═════ Source material ═════
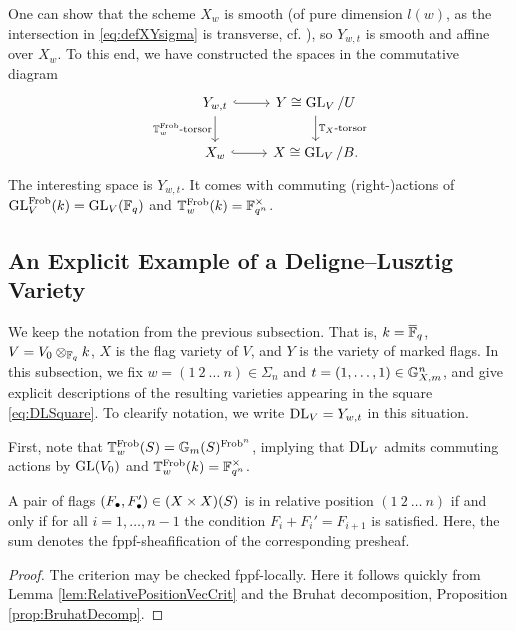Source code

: \documentclass[../main.tex]{subfiles}
\begin{document}
One can show that the scheme $X_w$ is smooth (of pure dimension $l(w)$, 
as the intersection in \eqref{eq:defXYsigma} is transverse, cf.
\cite{delignelusztig1976}), so $Y_{w, t}$ is smooth and affine over $X_w$. 
To this end, we have constructed the spaces in the commutative diagram
\begin{equation} \label{eq:DLSquare}
\begin{tikzcd}[ampersand replacement=\&]
	{Y_{w,t}} \& {Y \cong \GL_V/U} \\
	{X_w} \& {X \cong \GL_V/B.}
	\arrow[hook, from=1-1, to=1-2]
	\arrow["{\TT_w^{\Frob}\text{-torsor}}"', from=1-1, to=2-1]
	\arrow["{\TT_X\text{-torsor}}", from=1-2, to=2-2]
	\arrow[hook, from=2-1, to=2-2]
\end{tikzcd}
\end{equation}
The interesting space is $Y_{w,t}$. It comes with commuting (right-)actions of 
$\operatorname{GL}_V^{\mathrm{Frob}}(k) = \operatorname{GL}_V(\mathbb{F}_q)$ and $\mathbb{T}_w^{\mathrm{Frob}}(k) = \mathbb{F}_{q^n}^\times$. 

\subsection{An Explicit Example of a Deligne--Lusztig Variety} %
\label{sub:An Explicit Example}
We keep the notation from the previous subsection. That is, $k = \overline {\mathbb{F}}_q$, 
$V = V_0 \otimes_{\mathbb{F}_q} k$, $X$ is the flag variety of $V$, and $Y$ is the 
variety of marked flags. In this subsection, we fix
$w = (1 \ 2 \ \dots \ n) \in \Sigma_n$ and $t = (1, \dots, 1) \in \mathbb{G}_{X,m}^n$,
and give explicit descriptions of the resulting varieties appearing in the
square \eqref{eq:DLSquare}. To clearify notation, we write $\mathrm{DL}_V = Y_{w, t}$ in this
situation.

First, note that $\mathbb{T}_w^{\mathrm{Frob}}(S) = \mathbb{G}_m(S)^{\mathrm{Frob}^n}$, implying that
$\mathrm{DL}_V$ admits commuting actions 
by $\operatorname{GL}(V_0)$ and $\mathbb{T}_w^{\mathrm{Frob}}(k) = \mathbb{F}_{q^n}^\times$.

\begin{lem}\label{lem:FlagsInRelPosWareez}
  A pair of flags $(F_\bullet, F_\bullet') \in (X \times X)(S)$ is in relative position
  $(1 \ 2 \ \dots \ n)$ 
  if and only if for all $i = 1, \dots, n-1$ the condition $F_i + F_i' =
  F_{i+1}$ is satisfied. Here, the sum denotes the fppf-sheafification of the
  corresponding presheaf. 
\begin{proof}
  The criterion may be checked fppf-locally.
  Here it follows quickly from Lemma \ref{lem:RelativePositionVecCrit} and 
  the Bruhat decomposition, Proposition \ref{prop:BruhatDecomp}.
  \end{proof}
\end{lem}
\end{document}
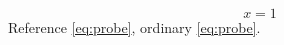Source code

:\documentclass{memoir}
\begin{document}
\begin{equation}x=1\label{eq:probe}\end{equation}
Reference \eqref{eq:probe}, ordinary \ref{eq:probe}.
\end{document}
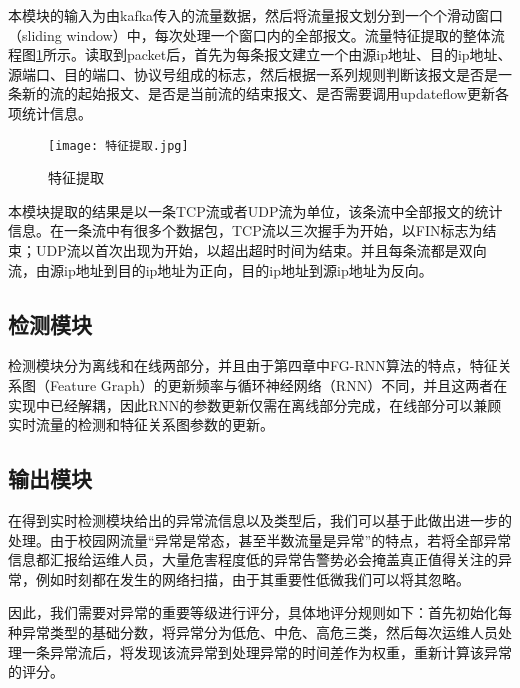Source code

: 本模块的输入为由kafka传入的流量数据，然后将流量报文划分到一个个滑动窗口（sliding window）中，每次处理一个窗口内的全部报文。流量特征提取的整体流程图\ref{fig:特征提取}所示。读取到packet后，首先为每条报文建立一个由源ip地址、目的ip地址、源端口、目的端口、协议号组成的标志，然后根据一系列规则判断该报文是否是一条新的流的起始报文、是否是当前流的结束报文、是否需要调用updateflow更新各项统计信息。

\begin{figure}
  \centering
  \texttt{[image: 特征提取.jpg]}
  \caption{特征提取}
  \label{fig:特征提取}
\end{figure}

本模块提取的结果是以一条TCP流或者UDP流为单位，该条流中全部报文的统计信息。在一条流中有很多个数据包，TCP流以三次握手为开始，以FIN标志为结束；UDP流以首次出现为开始，以超出超时时间为结束。并且每条流都是双向流，由源ip地址到目的ip地址为正向，目的ip地址到源ip地址为反向。

\subsection{检测模块}
检测模块分为离线和在线两部分，并且由于第四章中FG-RNN算法的特点，特征关系图（Feature Graph）的更新频率与循环神经网络（RNN）不同，并且这两者在实现中已经解耦，因此RNN的参数更新仅需在离线部分完成，在线部分可以兼顾实时流量的检测和特征关系图参数的更新。

\subsection{输出模块}
在得到实时检测模块给出的异常流信息以及类型后，我们可以基于此做出进一步的处理。由于校园网流量“异常是常态，甚至半数流量是异常”的特点，若将全部异常信息都汇报给运维人员，大量危害程度低的异常告警势必会掩盖真正值得关注的异常，例如时刻都在发生的网络扫描，由于其重要性低微我们可以将其忽略。

因此，我们需要对异常的重要等级进行评分，具体地评分规则如下：首先初始化每种异常类型的基础分数，将异常分为低危、中危、高危三类，然后每次运维人员处理一条异常流后，将发现该流异常到处理异常的时间差作为权重，重新计算该异常的评分。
═════
Problem details: Transcribe the opening line of the listing above, please, and every line after it through the line with "as the intersection", word for word, without pictures.

Your response:
Source code

: \documentclass[../main.tex]{subfiles}
\begin{document}
One can show that the scheme $X_w$ is smooth (of pure dimension $l(w)$, 
as the intersection in \eqref{eq:defXYsigma} is transverse, cf.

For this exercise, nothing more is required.